Problem -> Restate the records in full and exactly, with no images included.
┄┄┄┄┄┄
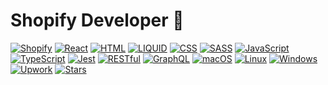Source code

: # Shopify Developer 👋

[![Shopify](https://img.shields.io/badge/-Shopify-555?style=flat&logo=shopify)](https://github.com/maxvien)
[![React](https://img.shields.io/badge/-React-555?style=flat&logo=React)](https://github.com/maxvien)
[![HTML](https://img.shields.io/badge/-HTML-555?style=flat&logo=html5)](https://github.com/maxvien)
[![LIQUID](https://img.shields.io/badge/-LIQUID-555?style=flat&logo=elixir)](https://github.com/maxvien)
[![CSS](https://img.shields.io/badge/-CSS-555?style=flat&logo=css3)](https://github.com/maxvien)
[![SASS](https://img.shields.io/badge/-SASS-555?style=flat&logo=sass)](https://github.com/maxvien)
[![JavaScript](https://img.shields.io/badge/-JavaScript-555?style=flat&logo=javascript)](https://github.com/maxvien)
[![TypeScript](https://img.shields.io/badge/-TypeScript-555?style=flat&logo=typescript)](https://github.com/maxvien)
[![Jest](https://img.shields.io/badge/-Jest-555?style=flat&logo=jest)](https://github.com/maxvien)
[![RESTful](https://img.shields.io/badge/-RESTful-555?style=flat&logo=swagger)](https://github.com/maxvien)
[![GraphQL](https://img.shields.io/badge/-GraphQL-555?style=flat&logo=graphql)](https://github.com/maxvien)
[![macOS](https://img.shields.io/badge/-macOS-555?style=flat&logo=apple)](https://github.com/maxvien)
[![Linux](https://img.shields.io/badge/-Linux-555?style=flat&logo=ubuntu)](https://github.com/maxvien)
[![Windows](https://img.shields.io/badge/-Windows-555?style=flat&logo=windows)](https://github.com/maxvien)
[![Upwork](https://img.shields.io/badge/-Upwork-555?style=flat&logo=upwork)](https://github.com/maxvien)
[![Stars](https://img.shields.io/github/stars/maxvien?label=Stars&logo=github)](https://github.com/maxvien)


<!--
**Maxvien/maxvien** is a ✨ _special_ ✨ repository because its `README.md` (this file) appears on your GitHub profile.

Here are some ideas to get you started:

- 🔭 I’m currently working on ...
- 🌱 I’m currently learning ...
- 👯 I’m looking to collaborate on ...
- 🤔 I’m looking for help with ...
- 💬 Ask me about ...
- 📫 How to reach me: ...
- 😄 Pronouns: ...
- ⚡ Fun fact: ...
-->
┄┄┄┄┄┄
Your response ->
Source code

: # Shopify Developer 👋

[![Shopify](https://img.shields.io/badge/-Shopify-555?style=flat&logo=shopify)](https://github.com/maxvien)
[![React](https://img.shields.io/badge/-React-555?style=flat&logo=React)](https://github.com/maxvien)
[![HTML](https://img.shields.io/badge/-HTML-555?style=flat&logo=html5)](https://github.com/maxvien)
[![LIQUID](https://img.shields.io/badge/-LIQUID-555?style=flat&logo=elixir)](https://github.com/maxvien)
[![CSS](https://img.shields.io/badge/-CSS-555?style=flat&logo=css3)](https://github.com/maxvien)
[![SASS](https://img.shields.io/badge/-SASS-555?style=flat&logo=sass)](https://github.com/maxvien)
[![JavaScript](https://img.shields.io/badge/-JavaScript-555?style=flat&logo=javascript)](https://github.com/maxvien)
[![TypeScript](https://img.shields.io/badge/-TypeScript-555?style=flat&logo=typescript)](https://github.com/maxvien)
[![Jest](https://img.shields.io/badge/-Jest-555?style=flat&logo=jest)](https://github.com/maxvien)
[![RESTful](https://img.shields.io/badge/-RESTful-555?style=flat&logo=swagger)](https://github.com/maxvien)
[![GraphQL](https://img.shields.io/badge/-GraphQL-555?style=flat&logo=graphql)](https://github.com/maxvien)
[![macOS](https://img.shields.io/badge/-macOS-555?style=flat&logo=apple)](https://github.com/maxvien)
[![Linux](https://img.shields.io/badge/-Linux-555?style=flat&logo=ubuntu)](https://github.com/maxvien)
[![Windows](https://img.shields.io/badge/-Windows-555?style=flat&logo=windows)](https://github.com/maxvien)
[![Upwork](https://img.shields.io/badge/-Upwork-555?style=flat&logo=upwork)](https://github.com/maxvien)
[![Stars](https://img.shields.io/github/stars/maxvien?label=Stars&logo=github)](https://github.com/maxvien)


<!--
**Maxvien/maxvien** is a ✨ _special_ ✨ repository because its `README.md` (this file) appears on your GitHub profile.

Here are some ideas to get you started:

- 🔭 I’m currently working on ...
- 🌱 I’m currently learning ...
- 👯 I’m looking to collaborate on ...
- 🤔 I’m looking for help with ...
- 💬 Ask me about ...
- 📫 How to reach me: ...
- 😄 Pronouns: ...
- ⚡ Fun fact: ...
-->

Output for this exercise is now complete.